■ Directions for this task:
The pictures stay out. Please retype every line below exactly.

[Source texts of formatted documents]
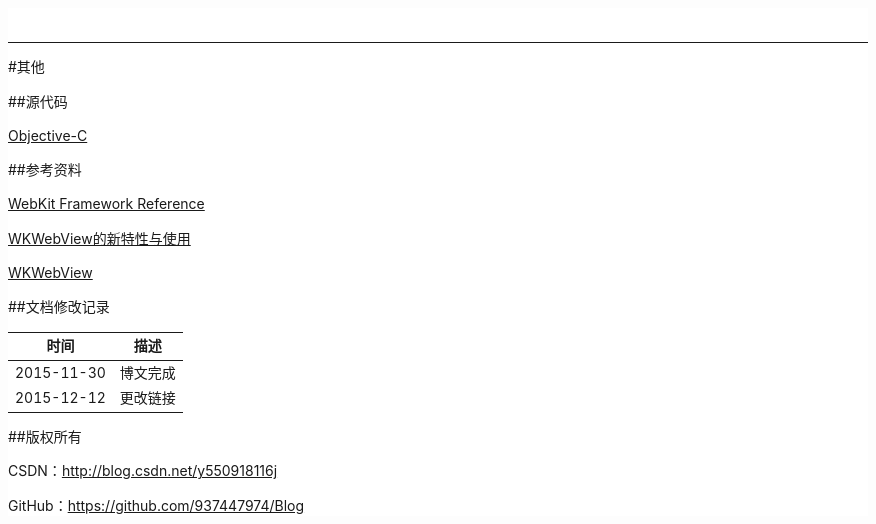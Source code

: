 &#160;

----------

#其他

##源代码

[Objective-C](https://github.com/937447974/Objective-C)

##参考资料

[WebKit Framework Reference](https://developer.apple.com/library/ios/documentation/Cocoa/Reference/WebKit/ObjC_classic/index.html#//apple_ref/doc/uid/TP30000745)

[WKWebView的新特性与使用](http://www.brighttj.com/ios/ios-wkwebview-new-features-and-use.html)

[WKWeb​View](http://nshipster.com/wkwebkit/?utm_campaign=iOS_Dev_Weekly_Issue_161&utm_medium=email&utm_source=iOS%2BDev%2BWeekly)

##文档修改记录

| 时间 | 描述 |
| ---- | ---- |
| 2015-11-30 | 博文完成 |
| 2015-12-12 | 更改链接 |

##版权所有

CSDN：http://blog.csdn.net/y550918116j

GitHub：https://github.com/937447974/Blog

■ Solution for this problem:
Source code

: &#160;

----------

#其他

##源代码

[Objective-C](https://github.com/937447974/Objective-C)

##参考资料

[WebKit Framework Reference](https://developer.apple.com/library/ios/documentation/Cocoa/Reference/WebKit/ObjC_classic/index.html#//apple_ref/doc/uid/TP30000745)

[WKWebView的新特性与使用](http://www.brighttj.com/ios/ios-wkwebview-new-features-and-use.html)

[WKWeb​View](http://nshipster.com/wkwebkit/?utm_campaign=iOS_Dev_Weekly_Issue_161&utm_medium=email&utm_source=iOS%2BDev%2BWeekly)

##文档修改记录

| 时间 | 描述 |
| ---- | ---- |
| 2015-11-30 | 博文完成 |
| 2015-12-12 | 更改链接 |

##版权所有

CSDN：http://blog.csdn.net/y550918116j

GitHub：https://github.com/937447974/Blog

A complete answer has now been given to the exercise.